What’s wrong with kafka?

Rajat Jain
3 min readDec 7, 2022

Today, Kafka is used in all major software architectures in FAANG and other companies. It is an essential tool when micro-services want to connect to each other asynchronously. But while it is made to work for most of the cases out-of-the-box, it might not prove to be the ideal tool for you.

Problem: Kafka has an inbuilt DefaultPartitioner responsible for distributing messages to partitions evenly. Whenever we push a payload to Kafka, it takes an input parameter partition_key and applies murmur2 hash function to calculate the partition number where the message would go.

Now, this hash function works for most of the use cases as the hash function puts its best effort to distribute the messages evenly across all the partitions, but even then, it doesn’t do it perfectly.

There are cases where we want to have finer control over the load on each partition, and this tool doesn’t work out-of-the-box.

Example:

In Ecommerce space, we generate a random OrderId and use it as a partition_key hoping that Kafka would equally distribute payloads to all the partitions. But we you check the number of messages on each partition, its usually skewed. It is a normal shaped distribution (as below) where some partitions get a higher share of messages while some partitions are starved or under-utilized.

The consumers consuming from over-loaded partitions start to show lag while the consumers consuming from comparatively free partitions sit ideal.

Even if you pass numbers 1–100 as partition_key to 100 partitions, you would expect every partition to get one message but that does NOT happen.

That’s because of the inbuilt DefaultPartitioner that Kafka uses to distribute messages and uses murmur2 hash function to guess the partition number the payload would go to.

It is good for most of the cases because many a times the key space is skewed. So, the hash function helps to distribute the messages evenly to every partition. But if we want more finer control, then we have to take the steering wheel in our hands.

Solution:

There are two possibilites.

  1. Either we write our own PartitionerClass which would take the partition_key and decide which partition the payload should go.
  2. Some libraries provide another parameter with partition_key like partition, where we can calculate and tell Kafka the exact partition the payload can reside.

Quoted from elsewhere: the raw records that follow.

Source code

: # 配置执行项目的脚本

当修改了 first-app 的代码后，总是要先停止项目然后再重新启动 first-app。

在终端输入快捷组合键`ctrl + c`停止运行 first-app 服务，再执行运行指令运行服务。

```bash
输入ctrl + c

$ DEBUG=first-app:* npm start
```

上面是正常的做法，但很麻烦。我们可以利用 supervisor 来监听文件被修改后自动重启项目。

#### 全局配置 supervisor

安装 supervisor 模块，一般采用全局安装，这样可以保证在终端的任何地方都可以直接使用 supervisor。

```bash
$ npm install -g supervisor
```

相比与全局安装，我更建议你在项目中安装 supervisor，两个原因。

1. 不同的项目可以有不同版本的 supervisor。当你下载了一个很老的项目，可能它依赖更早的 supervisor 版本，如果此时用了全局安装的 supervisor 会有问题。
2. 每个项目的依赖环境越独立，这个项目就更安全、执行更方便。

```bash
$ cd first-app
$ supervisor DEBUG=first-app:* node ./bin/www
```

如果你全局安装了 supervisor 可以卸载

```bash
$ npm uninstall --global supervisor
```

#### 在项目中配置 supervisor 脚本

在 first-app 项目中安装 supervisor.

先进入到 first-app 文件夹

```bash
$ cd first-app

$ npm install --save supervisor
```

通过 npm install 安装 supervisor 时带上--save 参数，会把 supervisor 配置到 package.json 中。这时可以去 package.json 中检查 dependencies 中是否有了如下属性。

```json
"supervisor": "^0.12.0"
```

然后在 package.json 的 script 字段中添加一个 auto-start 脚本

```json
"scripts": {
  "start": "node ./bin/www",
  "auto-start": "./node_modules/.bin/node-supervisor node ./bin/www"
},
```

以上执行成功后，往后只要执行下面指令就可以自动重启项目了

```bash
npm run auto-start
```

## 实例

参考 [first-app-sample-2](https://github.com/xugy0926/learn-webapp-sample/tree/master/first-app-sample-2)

For example, in below image, aioKafkaProducer provides a parameter in send API to tell kafka the exact partition number where our payload should go.

This is one of the ways by which we can have exactly same number of messages on each partition and same load on all consumers as well.

References:

  1. https://aiokafka.readthedocs.io/en/stable/api.html#producer-class
  2. https://en.wikipedia.org/wiki/MurmurHash
  3. https://stackoverflow.com/questions/56400733/the-default-kafka-partitioner-create-hash-key-collision#:~:text=Kafka's%20DefaultPartitioner%20uses%20a%20murmur,they%20will%20be%20uniformly%20distributed.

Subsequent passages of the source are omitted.